I can see the created number increasing as expected.
          "status" : {
            "total" : 500000,
            "updated" : 0,
            "created" : 184000,
            "deleted" : 0,
            "batches" : 184,
            "version_conflicts" : 0,
            "noops" : 0,
            "retries" : {
              "bulk" : 0,
              "search" : 0
            }
I also use the Discover in Kibana to compare the documents, in one tab I filter by the daily index and in the other i filter by the monthly index, both using the same time interval, which correspond the the time interval present in the daily index.

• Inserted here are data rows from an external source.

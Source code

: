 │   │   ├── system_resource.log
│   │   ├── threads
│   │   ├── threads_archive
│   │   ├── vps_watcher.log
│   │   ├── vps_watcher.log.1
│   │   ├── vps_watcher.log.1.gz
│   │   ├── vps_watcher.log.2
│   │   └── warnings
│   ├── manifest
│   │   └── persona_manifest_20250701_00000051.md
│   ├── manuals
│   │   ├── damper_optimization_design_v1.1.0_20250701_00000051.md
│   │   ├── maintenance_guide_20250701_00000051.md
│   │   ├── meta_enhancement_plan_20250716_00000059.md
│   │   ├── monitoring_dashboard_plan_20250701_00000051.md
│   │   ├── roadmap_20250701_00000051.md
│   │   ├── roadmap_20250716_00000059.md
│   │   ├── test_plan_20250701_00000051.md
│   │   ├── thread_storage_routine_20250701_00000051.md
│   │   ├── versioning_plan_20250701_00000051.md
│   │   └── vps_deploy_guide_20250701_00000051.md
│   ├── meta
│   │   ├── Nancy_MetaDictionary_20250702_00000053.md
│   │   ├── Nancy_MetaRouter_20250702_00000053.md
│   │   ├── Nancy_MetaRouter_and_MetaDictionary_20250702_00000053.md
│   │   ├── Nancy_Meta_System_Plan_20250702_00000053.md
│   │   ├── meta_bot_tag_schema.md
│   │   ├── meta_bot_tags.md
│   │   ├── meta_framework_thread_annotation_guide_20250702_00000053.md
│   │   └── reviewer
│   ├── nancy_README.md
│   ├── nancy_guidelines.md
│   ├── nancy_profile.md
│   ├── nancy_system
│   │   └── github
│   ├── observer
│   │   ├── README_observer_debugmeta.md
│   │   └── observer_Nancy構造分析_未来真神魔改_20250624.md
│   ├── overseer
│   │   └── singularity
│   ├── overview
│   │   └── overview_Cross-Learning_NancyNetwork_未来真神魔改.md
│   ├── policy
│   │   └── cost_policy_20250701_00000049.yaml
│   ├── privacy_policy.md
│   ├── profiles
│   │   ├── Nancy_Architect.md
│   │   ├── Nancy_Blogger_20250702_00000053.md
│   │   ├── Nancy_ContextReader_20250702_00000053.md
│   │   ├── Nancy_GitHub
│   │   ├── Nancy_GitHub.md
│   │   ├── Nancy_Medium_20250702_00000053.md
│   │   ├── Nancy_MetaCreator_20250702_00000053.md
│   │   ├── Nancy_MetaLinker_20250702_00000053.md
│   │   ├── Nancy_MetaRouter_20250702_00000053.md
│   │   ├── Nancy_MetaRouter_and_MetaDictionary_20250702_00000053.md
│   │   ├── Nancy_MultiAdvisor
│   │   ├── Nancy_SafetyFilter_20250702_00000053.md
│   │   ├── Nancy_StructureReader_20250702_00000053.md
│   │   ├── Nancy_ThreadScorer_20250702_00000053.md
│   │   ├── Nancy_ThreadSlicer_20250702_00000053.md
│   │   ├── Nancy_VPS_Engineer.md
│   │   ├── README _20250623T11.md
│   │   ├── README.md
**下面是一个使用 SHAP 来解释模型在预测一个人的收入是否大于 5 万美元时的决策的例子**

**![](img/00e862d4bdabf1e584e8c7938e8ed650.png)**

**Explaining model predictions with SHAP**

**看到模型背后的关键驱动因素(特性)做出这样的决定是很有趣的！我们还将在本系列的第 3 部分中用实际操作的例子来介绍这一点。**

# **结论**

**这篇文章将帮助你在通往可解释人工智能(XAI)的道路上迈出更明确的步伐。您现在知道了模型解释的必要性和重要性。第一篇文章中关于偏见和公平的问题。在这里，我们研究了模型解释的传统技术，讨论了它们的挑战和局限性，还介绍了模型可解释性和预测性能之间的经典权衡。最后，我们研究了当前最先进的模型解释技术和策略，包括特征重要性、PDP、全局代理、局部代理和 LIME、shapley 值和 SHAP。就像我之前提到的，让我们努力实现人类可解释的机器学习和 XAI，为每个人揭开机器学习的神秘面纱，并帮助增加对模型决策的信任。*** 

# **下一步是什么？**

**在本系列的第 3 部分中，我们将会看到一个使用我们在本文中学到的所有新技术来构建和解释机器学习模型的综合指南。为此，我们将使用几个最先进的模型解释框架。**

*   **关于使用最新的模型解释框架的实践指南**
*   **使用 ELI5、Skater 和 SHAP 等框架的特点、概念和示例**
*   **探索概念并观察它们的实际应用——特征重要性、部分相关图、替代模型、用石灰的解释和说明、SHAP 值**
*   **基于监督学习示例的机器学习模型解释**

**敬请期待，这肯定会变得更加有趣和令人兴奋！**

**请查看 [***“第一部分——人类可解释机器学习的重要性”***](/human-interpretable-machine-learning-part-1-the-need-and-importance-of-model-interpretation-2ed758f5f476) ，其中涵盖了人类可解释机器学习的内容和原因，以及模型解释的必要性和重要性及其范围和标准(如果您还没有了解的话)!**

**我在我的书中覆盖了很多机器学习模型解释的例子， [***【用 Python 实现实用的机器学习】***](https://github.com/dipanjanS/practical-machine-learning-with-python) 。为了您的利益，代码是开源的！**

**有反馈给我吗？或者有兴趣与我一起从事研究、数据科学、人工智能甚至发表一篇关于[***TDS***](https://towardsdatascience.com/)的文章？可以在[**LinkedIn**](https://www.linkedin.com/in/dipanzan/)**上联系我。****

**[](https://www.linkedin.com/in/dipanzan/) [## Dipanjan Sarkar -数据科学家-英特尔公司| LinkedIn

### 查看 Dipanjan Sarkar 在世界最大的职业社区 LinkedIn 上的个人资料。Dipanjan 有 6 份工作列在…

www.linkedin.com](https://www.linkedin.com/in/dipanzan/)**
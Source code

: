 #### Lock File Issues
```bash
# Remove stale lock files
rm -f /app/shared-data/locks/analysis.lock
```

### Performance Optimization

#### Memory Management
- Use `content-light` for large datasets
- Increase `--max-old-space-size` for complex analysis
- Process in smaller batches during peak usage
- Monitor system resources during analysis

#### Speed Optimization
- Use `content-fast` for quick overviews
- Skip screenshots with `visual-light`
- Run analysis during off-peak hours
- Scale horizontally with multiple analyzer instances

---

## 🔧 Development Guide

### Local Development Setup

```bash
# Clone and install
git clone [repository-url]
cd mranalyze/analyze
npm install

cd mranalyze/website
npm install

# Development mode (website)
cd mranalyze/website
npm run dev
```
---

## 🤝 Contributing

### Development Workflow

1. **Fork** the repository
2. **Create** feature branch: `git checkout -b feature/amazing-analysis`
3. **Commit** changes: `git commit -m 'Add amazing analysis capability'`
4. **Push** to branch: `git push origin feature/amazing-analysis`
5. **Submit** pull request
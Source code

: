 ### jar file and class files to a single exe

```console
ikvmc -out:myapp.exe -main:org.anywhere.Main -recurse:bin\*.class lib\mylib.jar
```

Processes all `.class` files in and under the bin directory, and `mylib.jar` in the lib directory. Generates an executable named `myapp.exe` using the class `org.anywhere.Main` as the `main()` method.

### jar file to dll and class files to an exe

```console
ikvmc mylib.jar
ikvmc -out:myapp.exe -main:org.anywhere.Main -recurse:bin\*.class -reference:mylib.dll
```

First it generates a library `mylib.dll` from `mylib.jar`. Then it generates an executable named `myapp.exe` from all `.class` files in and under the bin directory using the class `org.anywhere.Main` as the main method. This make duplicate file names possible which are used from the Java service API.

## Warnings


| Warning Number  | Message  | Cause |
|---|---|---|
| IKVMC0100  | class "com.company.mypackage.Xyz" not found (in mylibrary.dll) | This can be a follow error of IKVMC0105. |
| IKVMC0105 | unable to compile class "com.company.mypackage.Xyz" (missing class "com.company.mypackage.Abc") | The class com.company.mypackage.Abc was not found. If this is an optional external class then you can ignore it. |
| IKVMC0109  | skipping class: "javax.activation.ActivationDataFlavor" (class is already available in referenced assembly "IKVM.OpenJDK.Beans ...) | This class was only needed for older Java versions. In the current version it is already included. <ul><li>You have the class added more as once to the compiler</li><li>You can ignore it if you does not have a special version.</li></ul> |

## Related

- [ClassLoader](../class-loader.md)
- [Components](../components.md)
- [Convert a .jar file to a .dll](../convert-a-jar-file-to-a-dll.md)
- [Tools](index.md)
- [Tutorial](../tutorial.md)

After sometime I check again for the progress using the task id and got an answer saying that the task doesn't exist anymore, from discover I can see that all documents were reindexed as expected.
But if I run GET _tasks?actions=*reindex&detailed to get the tasks running I can see few tasks doing reindex for the same index, but now they show the updated part of the status response increasing.
          "status" : {
            "total" : 500000,
            "updated" : 175000,
            "created" : 0,
            "deleted" : 0,
            "batches" : 175,
            "version_conflicts" : 0,
            "noops" : 0,
            "retries" : {
              "bulk" : 0,
              "search" : 0
            }
My question is: What can cause this to happen since the documents were already indexed?
Sometimes this reindex loop takes a long time, which makes the load and CPU of the nodes doing the reindex process to increase a lot.
Normally when this happens and I can confirm that all the documentes were reindexed, I cancel all the reindex tasks using:
POST _tasks/_cancel?actions=*reindex
But I would like to know why this is happening and how to avoid it.
I'm currently running version 7.9.3, an upgrade to 7.12.1 is planned for the next weeks.